Each entry needs to be given again, character for character.

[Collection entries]
--
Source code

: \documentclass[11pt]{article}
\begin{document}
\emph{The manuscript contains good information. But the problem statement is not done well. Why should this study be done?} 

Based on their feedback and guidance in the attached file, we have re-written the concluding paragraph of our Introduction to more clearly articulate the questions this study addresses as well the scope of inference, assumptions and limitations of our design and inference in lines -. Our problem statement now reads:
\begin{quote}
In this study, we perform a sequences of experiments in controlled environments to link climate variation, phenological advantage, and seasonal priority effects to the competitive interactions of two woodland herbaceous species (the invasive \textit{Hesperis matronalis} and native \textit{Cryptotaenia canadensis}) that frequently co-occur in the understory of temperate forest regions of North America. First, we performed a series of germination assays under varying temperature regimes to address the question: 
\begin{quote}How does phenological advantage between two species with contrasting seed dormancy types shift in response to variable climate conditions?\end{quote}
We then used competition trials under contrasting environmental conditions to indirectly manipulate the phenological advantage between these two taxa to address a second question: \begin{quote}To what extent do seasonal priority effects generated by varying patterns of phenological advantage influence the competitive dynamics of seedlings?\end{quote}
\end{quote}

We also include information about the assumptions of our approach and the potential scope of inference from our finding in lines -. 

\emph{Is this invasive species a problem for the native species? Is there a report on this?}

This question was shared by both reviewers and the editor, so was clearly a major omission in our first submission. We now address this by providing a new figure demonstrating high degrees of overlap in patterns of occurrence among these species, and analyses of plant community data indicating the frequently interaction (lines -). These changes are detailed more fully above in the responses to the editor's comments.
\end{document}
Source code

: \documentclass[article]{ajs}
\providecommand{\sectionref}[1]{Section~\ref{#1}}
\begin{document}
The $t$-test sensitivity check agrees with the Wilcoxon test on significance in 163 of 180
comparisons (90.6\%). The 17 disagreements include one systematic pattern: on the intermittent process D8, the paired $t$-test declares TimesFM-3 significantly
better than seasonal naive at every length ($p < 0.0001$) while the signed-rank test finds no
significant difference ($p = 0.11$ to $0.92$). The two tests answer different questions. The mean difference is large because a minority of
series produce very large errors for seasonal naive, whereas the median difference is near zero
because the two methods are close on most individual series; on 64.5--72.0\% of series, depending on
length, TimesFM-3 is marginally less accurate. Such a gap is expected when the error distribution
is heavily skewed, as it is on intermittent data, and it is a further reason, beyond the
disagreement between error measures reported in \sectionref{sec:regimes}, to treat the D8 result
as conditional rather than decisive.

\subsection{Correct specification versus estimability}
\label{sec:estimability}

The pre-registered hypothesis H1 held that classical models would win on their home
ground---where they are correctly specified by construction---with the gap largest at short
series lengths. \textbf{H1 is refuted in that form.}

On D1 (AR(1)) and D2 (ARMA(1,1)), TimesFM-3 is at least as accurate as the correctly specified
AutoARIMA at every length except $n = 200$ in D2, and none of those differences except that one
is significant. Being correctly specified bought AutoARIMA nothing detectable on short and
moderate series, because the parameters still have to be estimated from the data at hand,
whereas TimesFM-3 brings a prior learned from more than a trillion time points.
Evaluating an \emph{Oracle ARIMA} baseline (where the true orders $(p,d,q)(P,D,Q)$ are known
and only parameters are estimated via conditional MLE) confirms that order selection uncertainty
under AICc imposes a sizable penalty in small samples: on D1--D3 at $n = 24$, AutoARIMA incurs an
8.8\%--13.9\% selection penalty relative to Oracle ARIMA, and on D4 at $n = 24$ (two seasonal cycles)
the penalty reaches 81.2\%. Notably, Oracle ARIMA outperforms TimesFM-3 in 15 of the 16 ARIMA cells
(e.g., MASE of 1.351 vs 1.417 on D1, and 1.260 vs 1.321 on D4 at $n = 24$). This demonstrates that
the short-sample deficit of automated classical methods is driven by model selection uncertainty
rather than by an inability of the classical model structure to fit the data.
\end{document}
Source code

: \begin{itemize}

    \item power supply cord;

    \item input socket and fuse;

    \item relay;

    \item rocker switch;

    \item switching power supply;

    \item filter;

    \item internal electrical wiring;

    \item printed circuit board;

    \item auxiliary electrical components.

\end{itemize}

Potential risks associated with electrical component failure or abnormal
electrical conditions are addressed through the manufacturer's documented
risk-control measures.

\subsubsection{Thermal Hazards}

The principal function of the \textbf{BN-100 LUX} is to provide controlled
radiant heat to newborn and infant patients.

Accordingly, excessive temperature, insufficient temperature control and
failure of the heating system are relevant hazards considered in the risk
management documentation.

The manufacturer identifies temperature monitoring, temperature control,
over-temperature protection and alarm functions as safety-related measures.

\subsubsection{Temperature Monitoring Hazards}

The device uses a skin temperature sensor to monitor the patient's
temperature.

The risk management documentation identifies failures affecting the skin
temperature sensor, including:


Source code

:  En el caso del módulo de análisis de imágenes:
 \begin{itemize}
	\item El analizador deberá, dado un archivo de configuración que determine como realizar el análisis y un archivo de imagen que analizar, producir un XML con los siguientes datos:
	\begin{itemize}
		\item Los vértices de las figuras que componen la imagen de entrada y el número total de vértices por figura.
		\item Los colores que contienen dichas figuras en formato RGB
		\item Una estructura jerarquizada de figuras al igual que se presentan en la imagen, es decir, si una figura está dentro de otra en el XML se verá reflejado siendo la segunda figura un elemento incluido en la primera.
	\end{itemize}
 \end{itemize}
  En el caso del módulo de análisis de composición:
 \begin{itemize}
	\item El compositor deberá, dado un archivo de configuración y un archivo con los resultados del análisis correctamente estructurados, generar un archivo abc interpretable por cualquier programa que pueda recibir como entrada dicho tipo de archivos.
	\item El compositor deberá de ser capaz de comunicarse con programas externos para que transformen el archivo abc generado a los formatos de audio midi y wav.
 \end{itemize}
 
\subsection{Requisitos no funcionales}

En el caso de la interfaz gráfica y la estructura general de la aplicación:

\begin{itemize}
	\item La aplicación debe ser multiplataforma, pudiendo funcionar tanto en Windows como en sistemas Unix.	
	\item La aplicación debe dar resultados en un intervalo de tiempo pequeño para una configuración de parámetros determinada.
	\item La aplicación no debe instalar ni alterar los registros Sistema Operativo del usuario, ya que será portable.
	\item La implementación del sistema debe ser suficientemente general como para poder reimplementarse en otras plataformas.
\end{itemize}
--
Task response
Source code

: \documentclass[11pt]{article}
\begin{document}
\emph{The manuscript contains good information. But the problem statement is not done well. Why should this study be done?} 

Based on their feedback and guidance in the attached file, we have re-written the concluding paragraph of our Introduction to more clearly articulate the questions this study addresses as well the scope of inference, assumptions and limitations of our design and inference in lines -. Our problem statement now reads:
\begin{quote}
In this study, we perform a sequences of experiments in controlled environments to link climate variation, phenological advantage, and seasonal priority effects to the competitive interactions of two woodland herbaceous species (the invasive \textit{Hesperis matronalis} and native \textit{Cryptotaenia canadensis}) that frequently co-occur in the understory of temperate forest regions of North America. First, we performed a series of germination assays under varying temperature regimes to address the question: 
\begin{quote}How does phenological advantage between two species with contrasting seed dormancy types shift in response to variable climate conditions?\end{quote}
We then used competition trials under contrasting environmental conditions to indirectly manipulate the phenological advantage between these two taxa to address a second question: \begin{quote}To what extent do seasonal priority effects generated by varying patterns of phenological advantage influence the competitive dynamics of seedlings?\end{quote}
\end{quote}

We also include information about the assumptions of our approach and the potential scope of inference from our finding in lines -. 

\emph{Is this invasive species a problem for the native species? Is there a report on this?}

This question was shared by both reviewers and the editor, so was clearly a major omission in our first submission. We now address this by providing a new figure demonstrating high degrees of overlap in patterns of occurrence among these species, and analyses of plant community data indicating the frequently interaction (lines -). These changes are detailed more fully above in the responses to the editor's comments.
\end{document}
Source code

: \documentclass[article]{ajs}
\providecommand{\sectionref}[1]{Section~\ref{#1}}
\begin{document}
The $t$-test sensitivity check agrees with the Wilcoxon test on significance in 163 of 180
comparisons (90.6\%). The 17 disagreements include one systematic pattern: on the intermittent process D8, the paired $t$-test declares TimesFM-3 significantly
better than seasonal naive at every length ($p < 0.0001$) while the signed-rank test finds no
significant difference ($p = 0.11$ to $0.92$). The two tests answer different questions. The mean difference is large because a minority of
series produce very large errors for seasonal naive, whereas the median difference is near zero
because the two methods are close on most individual series; on 64.5--72.0\% of series, depending on
length, TimesFM-3 is marginally less accurate. Such a gap is expected when the error distribution
is heavily skewed, as it is on intermittent data, and it is a further reason, beyond the
disagreement between error measures reported in \sectionref{sec:regimes}, to treat the D8 result
as conditional rather than decisive.

\subsection{Correct specification versus estimability}
\label{sec:estimability}

The pre-registered hypothesis H1 held that classical models would win on their home
ground---where they are correctly specified by construction---with the gap largest at short
series lengths. \textbf{H1 is refuted in that form.}

On D1 (AR(1)) and D2 (ARMA(1,1)), TimesFM-3 is at least as accurate as the correctly specified
AutoARIMA at every length except $n = 200$ in D2, and none of those differences except that one
is significant. Being correctly specified bought AutoARIMA nothing detectable on short and
moderate series, because the parameters still have to be estimated from the data at hand,
whereas TimesFM-3 brings a prior learned from more than a trillion time points.
Evaluating an \emph{Oracle ARIMA} baseline (where the true orders $(p,d,q)(P,D,Q)$ are known
and only parameters are estimated via conditional MLE) confirms that order selection uncertainty
under AICc imposes a sizable penalty in small samples: on D1--D3 at $n = 24$, AutoARIMA incurs an
8.8\%--13.9\% selection penalty relative to Oracle ARIMA, and on D4 at $n = 24$ (two seasonal cycles)
the penalty reaches 81.2\%. Notably, Oracle ARIMA outperforms TimesFM-3 in 15 of the 16 ARIMA cells
(e.g., MASE of 1.351 vs 1.417 on D1, and 1.260 vs 1.321 on D4 at $n = 24$). This demonstrates that
the short-sample deficit of automated classical methods is driven by model selection uncertainty
rather than by an inability of the classical model structure to fit the data.
\end{document}
Source code

: \begin{itemize}

    \item power supply cord;

    \item input socket and fuse;

    \item relay;

    \item rocker switch;

    \item switching power supply;

    \item filter;

    \item internal electrical wiring;

    \item printed circuit board;

    \item auxiliary electrical components.

\end{itemize}

Potential risks associated with electrical component failure or abnormal
electrical conditions are addressed through the manufacturer's documented
risk-control measures.

\subsubsection{Thermal Hazards}

The principal function of the \textbf{BN-100 LUX} is to provide controlled
radiant heat to newborn and infant patients.

Accordingly, excessive temperature, insufficient temperature control and
failure of the heating system are relevant hazards considered in the risk
management documentation.

The manufacturer identifies temperature monitoring, temperature control,
over-temperature protection and alarm functions as safety-related measures.

\subsubsection{Temperature Monitoring Hazards}

The device uses a skin temperature sensor to monitor the patient's
temperature.

The risk management documentation identifies failures affecting the skin
temperature sensor, including:


Source code

:  En el caso del módulo de análisis de imágenes:
 \begin{itemize}
	\item El analizador deberá, dado un archivo de configuración que determine como realizar el análisis y un archivo de imagen que analizar, producir un XML con los siguientes datos:
	\begin{itemize}
		\item Los vértices de las figuras que componen la imagen de entrada y el número total de vértices por figura.
		\item Los colores que contienen dichas figuras en formato RGB
		\item Una estructura jerarquizada de figuras al igual que se presentan en la imagen, es decir, si una figura está dentro de otra en el XML se verá reflejado siendo la segunda figura un elemento incluido en la primera.
	\end{itemize}
 \end{itemize}
  En el caso del módulo de análisis de composición:
 \begin{itemize}
	\item El compositor deberá, dado un archivo de configuración y un archivo con los resultados del análisis correctamente estructurados, generar un archivo abc interpretable por cualquier programa que pueda recibir como entrada dicho tipo de archivos.
	\item El compositor deberá de ser capaz de comunicarse con programas externos para que transformen el archivo abc generado a los formatos de audio midi y wav.
 \end{itemize}
 
\subsection{Requisitos no funcionales}

En el caso de la interfaz gráfica y la estructura general de la aplicación:

\begin{itemize}
	\item La aplicación debe ser multiplataforma, pudiendo funcionar tanto en Windows como en sistemas Unix.	
	\item La aplicación debe dar resultados en un intervalo de tiempo pequeño para una configuración de parámetros determinada.
	\item La aplicación no debe instalar ni alterar los registros Sistema Operativo del usuario, ya que será portable.
	\item La implementación del sistema debe ser suficientemente general como para poder reimplementarse en otras plataformas.
\end{itemize}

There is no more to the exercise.